It is one of the nine cities which will stage matches in the World Cup, and several cities are either building entire new stadiums or substantially altering existing ones.
The new Glesenkirchen stadium, which was handed over to its owners by the architects on Friday (2 August), will accommodate 70,000 people -- 36,000 seated and the rest standing.
It cost about 50.4 million Dsutschmarks (GBP10 million sterling) and took four years to build.
The handing-over ceremony was attended by Mr. Hermann Neuberger, President of the World Cup organising committee.
The stadium, besides being the locale for several World Cup matches, will be the home base for one of West Germany's best known teams, Schalke 04.
SYNOPSIS: Nine cities in West Germany have been chosen to stage the matches of the 1974 World Cup of football.

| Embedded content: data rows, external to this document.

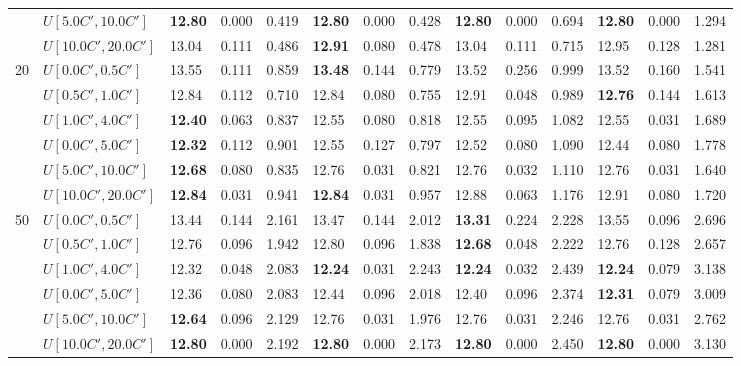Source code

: \begin{table}[h]
{\begin{tabular}{|l|l||l|l|l||l|l|l||l|l|l||l|l|l|}
       & $U[5.0C',10.0C']$ & \textbf{12.80} & 0.000 & 0.419 & \textbf{12.80} & 0.000 & 0.428 & \textbf{12.80} & 0.000 & 0.694 & \textbf{12.80} & 0.000 & 1.294 \\
       & $U[10.0C',20.0C']$ & 13.04 & 0.111 & 0.486 & \textbf{12.91} & 0.080 & 0.478 & 13.04 & 0.111 & 0.715 & 12.95 & 0.128 & 1.281 \\
      \hline\hline
      \multirow{6}{*}{20} & $U[0.0C',0.5C']$ & 13.55 & 0.111 & 0.859 & \textbf{13.48} & 0.144 & 0.779 & 13.52 & 0.256 & 0.999 & 13.52 & 0.160 & 1.541 \\
       & $U[0.5C',1.0C']$ & 12.84 & 0.112 & 0.710 & 12.84 & 0.080 & 0.755 & 12.91 & 0.048 & 0.989 & \textbf{12.76} & 0.144 & 1.613 \\
       & $U[1.0C',4.0C']$ & \textbf{12.40} & 0.063 & 0.837 & 12.55 & 0.080 & 0.818 & 12.55 & 0.095 & 1.082 & 12.55 & 0.031 & 1.689 \\
       & $U[0.0C',5.0C']$ & \textbf{12.32} & 0.112 & 0.901 & 12.55 & 0.127 & 0.797 & 12.52 & 0.080 & 1.090 & 12.44 & 0.080 & 1.778 \\
       & $U[5.0C',10.0C']$ & \textbf{12.68} & 0.080 & 0.835 & 12.76 & 0.031 & 0.821 & 12.76 & 0.032 & 1.110 & 12.76 & 0.031 & 1.640 \\
       & $U[10.0C',20.0C']$ & \textbf{12.84} & 0.031 & 0.941 & \textbf{12.84} & 0.031 & 0.957 & 12.88 & 0.063 & 1.176 & 12.91 & 0.080 & 1.720 \\
      \hline\hline
      \multirow{6}{*}{50} & $U[0.0C',0.5C']$ & 13.44 & 0.144 & 2.161 & 13.47 & 0.144 & 2.012 & \textbf{13.31} & 0.224 & 2.228 & 13.55 & 0.096 & 2.696 \\
       & $U[0.5C',1.0C']$ & 12.76 & 0.096 & 1.942 & 12.80 & 0.096 & 1.838 & \textbf{12.68} & 0.048 & 2.222 & 12.76 & 0.128 & 2.657 \\
       & $U[1.0C',4.0C']$ & 12.32 & 0.048 & 2.083 & \textbf{12.24} & 0.031 & 2.243 & \textbf{12.24} & 0.032 & 2.439 & \textbf{12.24} & 0.079 & 3.138 \\
       & $U[0.0C',5.0C']$ & 12.36 & 0.080 & 2.083 & 12.44 & 0.096 & 2.018 & 12.40 & 0.096 & 2.374 & \textbf{12.31} & 0.079 & 3.009 \\
       & $U[5.0C',10.0C']$ & \textbf{12.64} & 0.096 & 2.129 & 12.76 & 0.031 & 1.976 & 12.76 & 0.031 & 2.246 & 12.76 & 0.031 & 2.762 \\
       & $U[10.0C',20.0C']$ & \textbf{12.80} & 0.000 & 2.192 & \textbf{12.80} & 0.000 & 2.173 & \textbf{12.80} & 0.000 & 2.450 & \textbf{12.80} & 0.000 & 3.130 \\
      \hline
      \end{tabular}
      }
      \label{tab:pcpn90p8}\end{table}


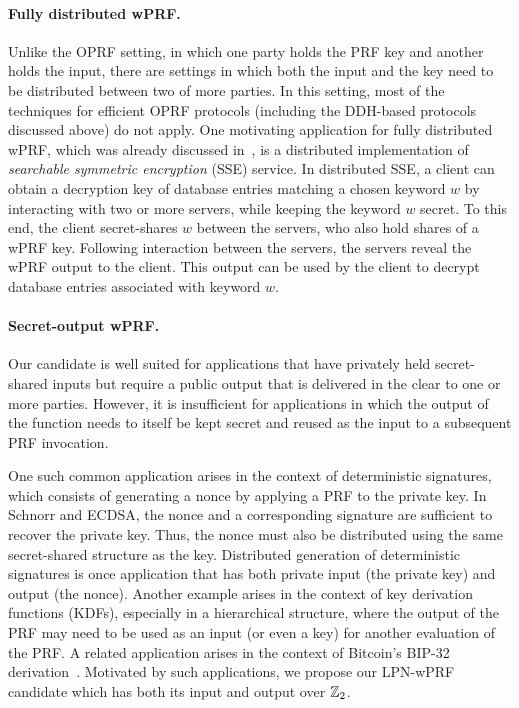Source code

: \paragraph{Fully distributed wPRF.} Unlike the OPRF setting, in which one party holds the PRF key and another holds the input, there are settings in which both the input and the key need to be distributed between two of more parties. In this setting, most of the techniques for efficient OPRF protocols (including the DDH-based protocols discussed above) do not apply.
One motivating application for fully distributed wPRF, which was already discussed in~\cite{boneh2018-darkmatter}, is a distributed implementation of {\em searchable symmetric encryption} (SSE) service. In distributed SSE, a client can obtain a decryption key of database entries matching a chosen keyword $w$ by interacting with two or more servers, while keeping the keyword $w$ secret.  To this end, the client secret-shares $w$ between the servers, who also hold shares of a wPRF key. Following interaction between the servers, the servers reveal the wPRF output to the client. This output can be used by the client to decrypt database entries associated with keyword $w$.

\paragraph{Secret-output wPRF.} Our \ttwPRF candidate is well suited for applications that have privately held secret-shared inputs but require a public output that is delivered in the clear to one or more parties. However, it is insufficient for applications in which the output of the function needs to itself be kept secret and reused as the input to a subsequent PRF invocation.

One such common application arises in the context of deterministic signatures, which consists of generating a nonce by applying a PRF to the private key. In Schnorr and ECDSA, the nonce and a corresponding signature are sufficient to recover the private key. Thus, the nonce must also be distributed using the same secret-shared structure as the key. Distributed generation of deterministic signatures is once application that has both private input (the private key) and output (the nonce). Another example arises in the context of key derivation functions (KDFs), especially in a hierarchical structure, where the output of the PRF may need to be used as an input (or even a key) for another evaluation of the PRF. A related application arises in the context of Bitcoin's BIP-32 derivation~\cite{bitcoin_bip0032}. Motivated by such applications, we propose our LPN-wPRF candidate which has both its input and output over $\mathbb{Z}_2$.

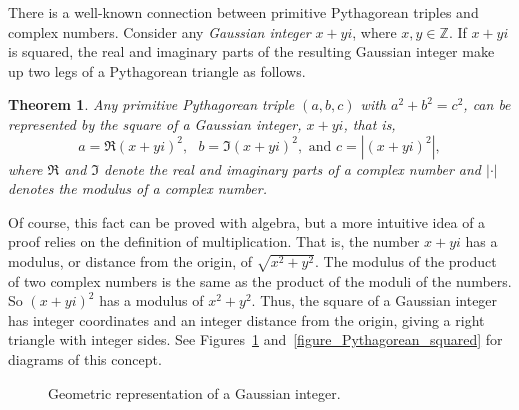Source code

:\documentclass[12pt,table]{article}
\newtheorem{theorem}{Theorem}[section]
\theoremstyle{definition}
\theoremstyle{remark}
\newcommand{\Zzz}{\mathbb Z}
\numberwithin{equation}{section}
\begin{document}
There is a well-known connection between primitive Pythagorean triples
and complex numbers. Consider any {\em Gaussian integer} $x+yi$,
where $x, y \in \Zzz$.
If $x + yi$  is squared, the real and imaginary
parts of the resulting Gaussian integer make up two legs of
a Pythagorean triangle as follows. 


\begin{theorem}
Any primitive Pythagorean triple $(a,b,c)$ with
$a^2 + b^2 = c^2$, can be represented
by the square of a Gaussian integer, $x+yi$,
that is,
\[
    a =  \Re{(x+yi)^2},  \:\:\: b = \Im{(x+yi)^2},
    \mbox{   and   }
    c = |(x+yi)^2|,
\]
where $\Re$ and $\Im$ denote the real and imaginary parts of a complex number
and
$| \cdot |$ denotes the modulus of a complex number.
\end{theorem}



Of course, this fact can be proved with
algebra, but a more intuitive 
idea of a proof relies on the definition 
of multiplication. That is, the number $x+yi$ has a modulus, or     
distance from the origin, of $\sqrt{x^2+y^2}$. The modulus of the       
product of two complex numbers is the same as the product of
the moduli of the numbers.
So $(x+yi)^2$ has a modulus of $x^2+y^2$. Thus, the square of a 
Gaussian integer has integer coordinates and an integer distance
from the origin, giving a right triangle with integer sides.
See Figures~\ref{figure_Pythagorean} 
and~\ref{figure_Pythagorean_squared} for diagrams of this 
concept.

\begin{figure}
\begin{center}
\end{center}
\caption{Geometric representation of a Gaussian integer.}
\label{figure_Pythagorean}
\end{figure}
\end{document}
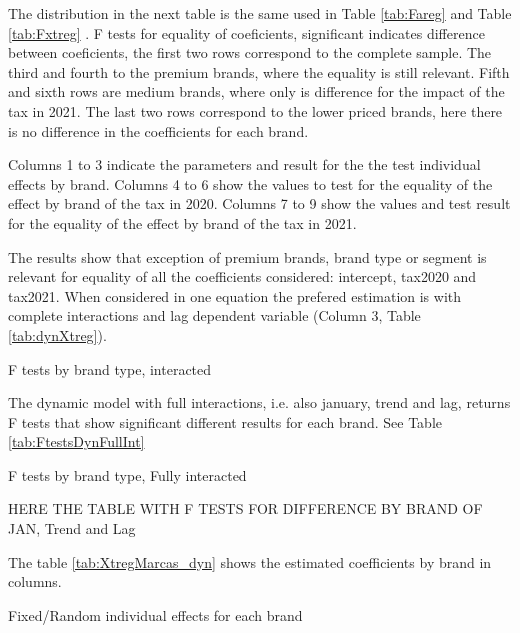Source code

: \documentclass[]{article}
\begin{document}
The distribution in the next table is the same used in Table \ref{tab:Fareg} and Table \ref{tab:Fxtreg} . F tests for equality of coeficients, significant indicates difference between coeficients, the first two rows correspond to the complete sample. The third and fourth to the premium brands, where the equality is still relevant. Fifth and sixth rows are medium brands, where only is difference for the impact of the tax in 2021. The last two rows correspond to the lower priced brands, here there is no difference in the coefficients for each brand.

Columns 1 to 3 indicate the parameters and result for the the test individual effects by brand. Columns 4 to 6 show the values to test for the equality of the effect by brand of the tax in 2020. Columns 7 to 9 show the values and test result for the equality of the effect by brand of the tax in 2021.
 
The results show that exception of premium brands, brand type or segment is relevant for equality of all the coefficients considered: intercept, tax2020 and tax2021. When considered in one equation the prefered estimation is with complete interactions and lag dependent variable (Column 3, Table \ref{tab:dynXtreg}).
 
\begin{landscape}
\begin{table}[ht]
	\centering
	\caption{F tests by brand type, interacted \label{tab:FtestsDyn}} 
	
\end{table}
\end{landscape}
 
The dynamic model with full interactions, i.e. also january, trend and lag, returns F tests that show significant different results for each brand. See Table \ref{tab:FtestsDynFullInt} 

\begin{landscape}
	\begin{table}[ht]
		\centering
		\caption{F tests by brand type, Fully interacted \label{tab:FtestsDynFullInt}} 
HERE THE TABLE WITH F TESTS FOR DIFFERENCE BY BRAND OF JAN, Trend and Lag 	\end{table}
\end{landscape}

The table \ref{tab:XtregMarcas_dyn} shows the estimated coefficients by brand in columns.

\begin{landscape}
	\begin{table}[ht]
		\centering
		\caption{Fixed/Random individual effects for each brand \label{tab:XtregMarcas_dyn}}
		
	\end{table}
\end{landscape}
 
\end{document}
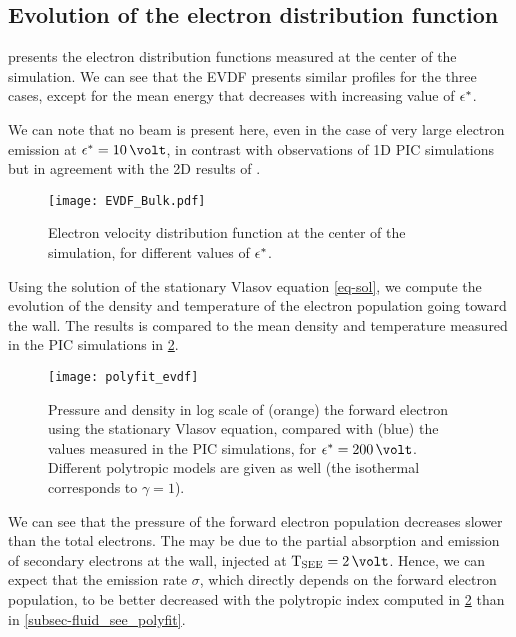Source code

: \subsection{Evolution of the electron distribution function} \label{subsec-EVDF_see_polyfit}

 presents the electron distribution functions measured at the center of the simulation. 
We can see that the \ac{EVDF} presents similar profiles for the three cases, except for the mean energy that decreases with increasing value of $\epsilon^{*}$.

We can note that no beam is present here, even in the case of very large electron emission at $\crover=10\,\volt$, in contrast with observations of \ac{1D} PIC simulations \citep{sydorenko2006b,sydorenko2007} but in agreement with the \ac{2D} results of \citet{heron2013}.



\begin{figure}[hbtp]
  \centering
  \texttt{[image: EVDF\_Bulk.pdf]}
  \caption{Electron velocity distribution function at the center of the simulation, for different values of $\epsilon^{*}$.}
  \label{fig-evdf_epsstar}
\end{figure}

Using the solution of the stationary Vlasov equation \cref{eq-sol}, we compute the evolution of the density and temperature of the electron population going toward the wall.
The results is compared to the mean density and temperature measured in the \ac{PIC} simulations in \cref{fig-evdf_polyfit}.

\begin{figure}[hbtp]
  \centering
  \texttt{[image: polyfit\_evdf]}
  \caption{Pressure and density in log scale of (orange) the forward electron using the stationary Vlasov equation, compared with (blue) the values measured in the \ac{PIC} simulations, for $\crover=200\,\volt$. Different polytropic models are given as well (the isothermal corresponds to $\gamma=1$).}
  \label{fig-evdf_polyfit}
\end{figure}

We can see that the pressure of the forward electron population decreases slower than the total electrons.
The may be due to the partial absorption and emission of secondary electrons at the wall, injected at $\Tsee=2\,\volt$.
Hence, we can expect that the emission rate $\sigma$, which directly depends on the forward electron population, to be better decreased with the polytropic index computed in \cref{fig-evdf_polyfit} than in \cref{subsec-fluid_see_polyfit}.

One of them is the city of Gelsenkirchen, which has just completed a completely new stadium to house its share of the International event.
The modern new football centre is one of several being constructed expressly for the upcoming Cup, but are meant to house local teams and be permanent fixtures in their cities.
The Gelsenkirchen stadium took four years to complete at a cost of about fifty million Deutschmarks or about ten million pounds sterling.
When in use, it will seat thirty-six thousand people, and will accommodate thirty-four thousand more standing. Almost all of the seats are covered.
The stadium will be the new home of Schalka 04, one of the most famous of West Germany's football teams.
On Friday, the architect of the stadium officially handed over the stadium to its owners and among those present was Mr. Herman Neuberger, the President of the World Cup organising Committee for the 1974 games. He predicted that the 1974 Cup matches would be among the best staged games of recent memories, with excellent facilities in all participating cities.